▶ **Problem to solve**
Please repeat every entry exactly as given, apart from dropping the images.

[Source texts of formatted documents]
========

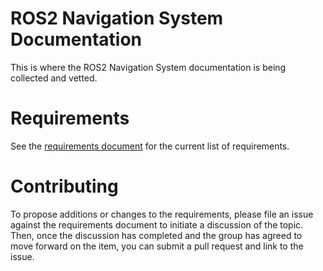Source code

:# ROS2 Navigation System Documentation
This is where the ROS2 Navigation System documentation is being collected and vetted.

# Requirements
See the [requirements document](requirements/requirements.md) for the current list of requirements.

# Contributing
To propose additions or changes to the requirements, please file an issue against the requirements document to initiate a discussion of the topic. Then, once the discussion has completed and the group has agreed to move forward on the item, you can submit a pull request and link to the issue.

========

▶ **Response to the task**
Source code

:# ROS2 Navigation System Documentation
This is where the ROS2 Navigation System documentation is being collected and vetted.

# Requirements
See the [requirements document](requirements/requirements.md) for the current list of requirements.

# Contributing
To propose additions or changes to the requirements, please file an issue against the requirements document to initiate a discussion of the topic. Then, once the discussion has completed and the group has agreed to move forward on the item, you can submit a pull request and link to the issue.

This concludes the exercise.